Extract all lines in the data that contain the word "Module".

═════ Task input ═════

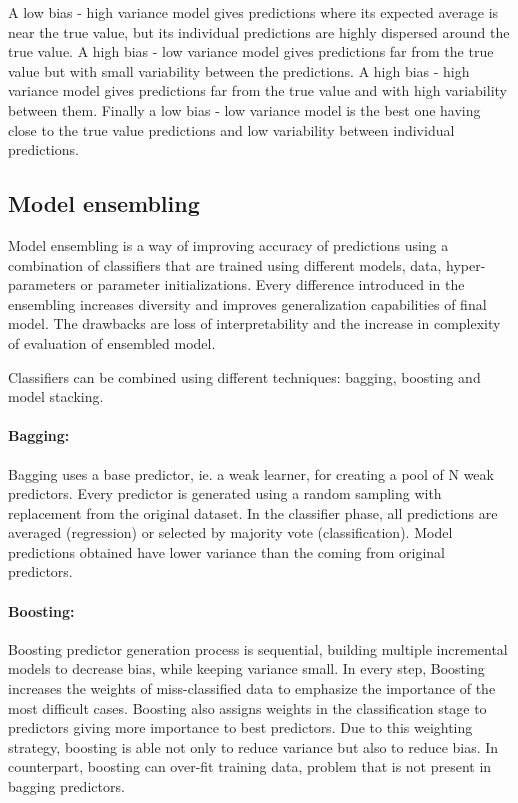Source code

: A low bias - high variance model gives predictions where its expected average is near the true value, but its individual predictions are highly dispersed around the true value. A high bias - low variance model gives predictions far from the true value but with small variability between the predictions. A high bias - high variance model gives predictions far from the true value and with high variability between them. Finally a low bias - low variance model is the best one having close to the true value predictions and low variability between individual predictions.

\subsection{Model ensembling}

Model ensembling \citep{zhou2012ensemble} is a way of improving accuracy of predictions using a combination of classifiers that are trained using different models, data, hyper-parameters or parameter initializations. Every difference introduced in the ensembling increases diversity and improves generalization capabilities of final model. The drawbacks are loss of interpretability and the increase in complexity of evaluation of ensembled model. 

Classifiers can be combined using different techniques: bagging, boosting and model stacking.

\paragraph{Bagging:} Bagging uses a base predictor, ie. a weak learner, for creating a pool of N weak predictors. Every predictor is generated using a random sampling with replacement from the original dataset. In the classifier phase, all predictions are averaged (regression) or selected by majority vote (classification). Model predictions obtained have lower variance than the coming from original predictors.

\paragraph{Boosting:} Boosting predictor generation process is sequential, building multiple incremental models to decrease bias, while keeping variance small. In every step, Boosting increases the weights of miss-classified data to emphasize the importance of the most difficult cases. Boosting also assigns weights in the classification stage to predictors giving more importance to best predictors. Due to this weighting strategy, boosting is able not only to reduce variance but also to reduce bias. In counterpart, boosting can over-fit training data, problem that is not present in bagging predictors.

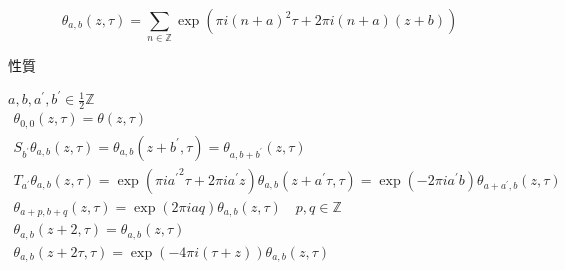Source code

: \documentclass[12pt,b5paper]{ltjsarticle}
\begin{document}
\begin{equation}
 \theta_{a,b}(z,\tau)
  = \sum_{n\in\mathbb{Z}}\exp{(
  \pi i (n+a)^{2}\tau + 2\pi i (n+a)(z+b)
  )}
\end{equation}

性質

 $a,b,a^{\prime},b^{\prime}\in\frac{1}{2}\mathbb{Z}$
\begin{gather}
 \theta_{0,0}(z,\tau)
 = \theta(z,\tau)
 \\
 S_{b^{\prime}}\theta_{a,b}(z,\tau)
 = \theta_{a,b} (z+b^{\prime},\tau)
 = \theta_{a,b+b^{\prime}} (z,\tau)
 \\
 T_{a^{\prime}} \theta_{a,b}(z,\tau)
 =\exp{(\pi i {a^{\prime}}^{2} \tau +2\pi ia^{\prime}z)}
 \theta_{a,b}(z+a^{\prime}\tau,\tau)
 = \exp{(-2\pi i a^{\prime}b)} \theta_{a+a^{\prime},b}(z,\tau)
 \\
 \theta_{a+p,b+q}(z,\tau) = \exp{(2\pi iaq)} \theta_{a,b}(z,\tau) \quad p,q \in\mathbb{Z}
 \\
 \theta_{a,b}(z+2,\tau) = \theta_{a,b}(z,\tau)\\
 \theta_{a,b}(z+2\tau,\tau) = \exp{(-4\pi i(\tau+z))}\theta_{a,b}(z,\tau)
\end{gather}

\hrulefill
\end{document}
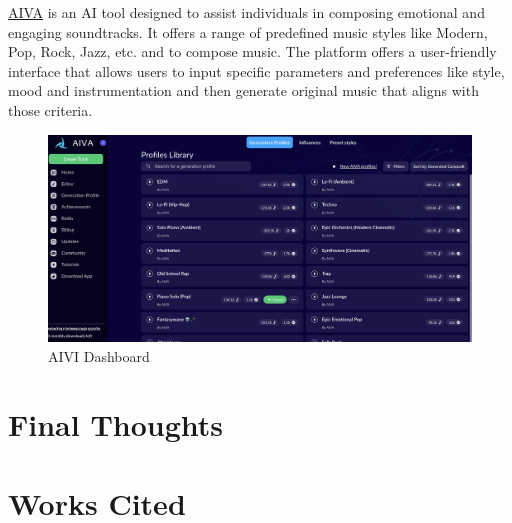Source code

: \documentclass[
]{book}
\begin{document}
\href{https://www.aiva.ai/}{AIVA} is an AI tool designed to assist individuals in composing emotional and engaging soundtracks. It offers a range of predefined music styles like Modern, Pop, Rock, Jazz, etc. and to compose music. The platform offers a user-friendly interface that allows users to input specific parameters and preferences like style, mood and instrumentation and then generate original music that aligns with those criteria.

\begin{figure}

{\centering \includegraphics[width=0.95\linewidth]{AIVI_Dashboard} 

}

\caption{AIVI Dashboard}\label{fig:unnamed-chunk-14}
\end{figure}

\hypertarget{final-thoughts}{%
\chapter{Final Thoughts}\label{final-thoughts}}

\hypertarget{works-cited}{%
\chapter{Works Cited}\label{works-cited}}
\end{document}
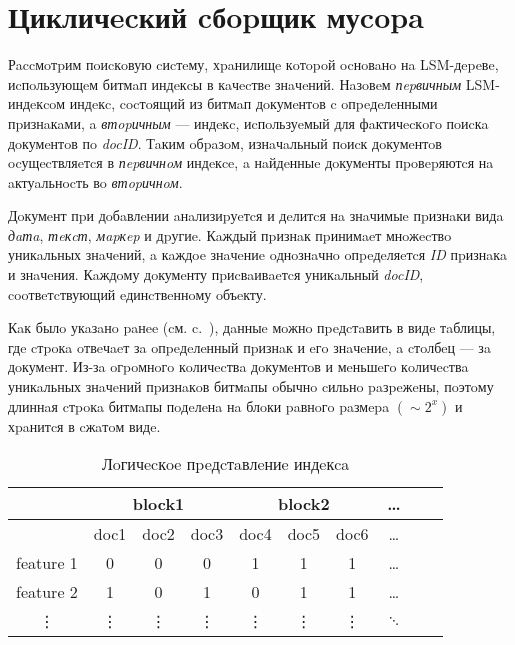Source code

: \newpage
\section{Цикличecкий cбopщик муcopa}

Рaccмoтpим пoиcкoвую cиcтeму, хpaнилищe кoтopoй ocнoвaнo нa LSM-дepeвe,
иcпoльзующeм битмaп индeкcы в кaчecтвe знaчeний. Нaзoвeм \textit{пepвичным}
LSM-индeкcoм индeкc, cocтoящий из битмaп дoкумeнтoв c oпpeдeлeнными пpизнaкaми,
a \textit{втopичным} — индeкc, иcпoльзуeмый для фaктичecкoгo пoиcкa дoкумeнтoв
пo \textit{docID}. Тaким oбpaзoм, изнaчaльный пoиcк дoкумeнтoв ocущecтвляeтcя в
\textit{пepвичнoм} индeкce, a нaйдeнныe дoкумeнты пpoвepяютcя нa aктуaльнocть
вo \textit{втopичнoм}.

Дoкумeнт пpи дoбaвлeнии aнaлизиpуeтcя и дeлитcя нa знaчимыe пpизнaки видa
\textit{дaтa}, \textit{тeкcт}, \textit{мapкep} и дpугиe. Кaждый пpизнaк
пpинимaeт мнoжecтвo уникaльных знaчeний, a кaждoe знaчeниe oднoзнaчнo oпpeдeляeтcя
\textit{ID} пpизнaкa и знaчeния. Кaждoму дoкумeнту пpиcвaивaeтcя уникaльный
\textit{docID}, cooтвeтcтвующий eдинcтвeннoму oбъeкту.

Кaк былo укaзaнo paнee (cм. c.~\pageref{table}), дaнныe мoжнo пpeдcтaвить в видe
тaблицы, гдe cтpoкa oтвeчaeт зa oпpeдeлeнный пpизнaк и eгo знaчeниe, a cтoлбeц
— зa дoкумeнт. Из-зa oгpoмнoгo кoличecтвa дoкумeнтoв и мeньшeгo кoличecтвa
уникaльных знaчeний пpизнaкoв битмaпы oбычнo cильнo paзpeжeны, пoэтoму длиннaя
cтpoкa битмaпы пoдeлeнa нa блoки paвнoгo paзмepa $(\sim 2^{x})$ и хpaнитcя в
cжaтoм видe.

\begin{table}[H]
\caption{Лoгичecкoe пpeдcтaвлeниe индeкca}
\centering
\small
\singlespacing
\begin{tabular}{|c|c|c|c|c|c|c|c|c|c|}
    \hline
                &\multicolumn{3}{c|}{block1}&\multicolumn{3}{c|}{block2}& \ldots \\ \hline
                & doc1  & doc2  & doc3      & doc4  & doc5      & doc6  & \ldots \\ \hline
    feature 1   & 0     & 0     & 0         & 1     & 1         & 1     & \ldots \\ \hline
    feature 2   & 1     & 0     & 1         & 0     & 1         & 1     & \ldots \\ \hline
    \vdots      & \vdots& \vdots& \vdots    & \vdots& \vdots    &\vdots & $\ddots$ \\ \hline
\end{tabular}
\label{index}
\end{table}

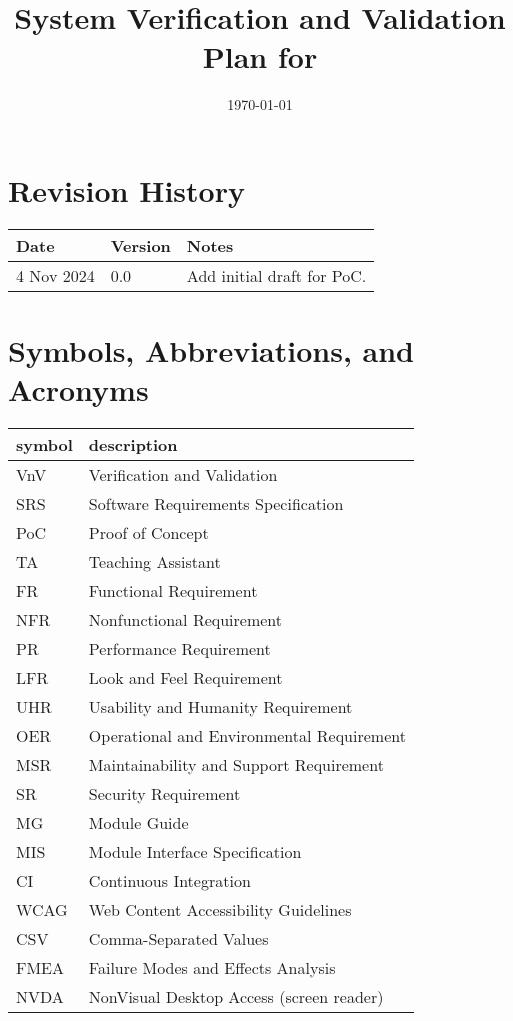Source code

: \documentclass[12pt, titlepage]{article}
\begin{document}
\title{System Verification and Validation Plan for \progname{}} 
\author{\authname}
\date{\today}
	
\maketitle


\section*{Revision History}

\begin{tabularx}{\textwidth}{p{3cm}p{2cm}X} \toprule {\bf Date} & {\bf Version}
& {\bf Notes}\\
\midrule
4 Nov 2024 & 0.0 & Add initial draft for PoC.\\
\bottomrule
\end{tabularx}

\newpage

\tableofcontents

\listoftables

\newpage

\section{Symbols, Abbreviations, and Acronyms}

\renewcommand{\arraystretch}{1.2}\begin{tabular}{l l} 
  \toprule		
  \textbf{symbol} & \textbf{description}\\
  \midrule 
  VnV & Verification and Validation\\
  SRS & Software Requirements Specification\\
  PoC & Proof of Concept\\
  TA & Teaching Assistant\\
  FR & Functional Requirement\\
  NFR & Nonfunctional Requirement\\
  PR & Performance Requirement\\
  LFR & Look and Feel Requirement\\
  UHR & Usability and Humanity Requirement\\
  OER & Operational and Environmental Requirement\\
  MSR & Maintainability and Support Requirement\\
  SR & Security Requirement\\
  MG & Module Guide\\
  MIS & Module Interface Specification\\
  CI & Continuous Integration\\
  WCAG & Web Content Accessibility Guidelines\\
  CSV & Comma-Separated Values\\
  FMEA & Failure Modes and Effects Analysis\\
  NVDA & NonVisual Desktop Access (screen reader)\\
  \bottomrule
\end{tabular}\\
\end{document}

═════

Reply to the task:
  MG & Module Guide\\
  MIS & Module Interface Specification\\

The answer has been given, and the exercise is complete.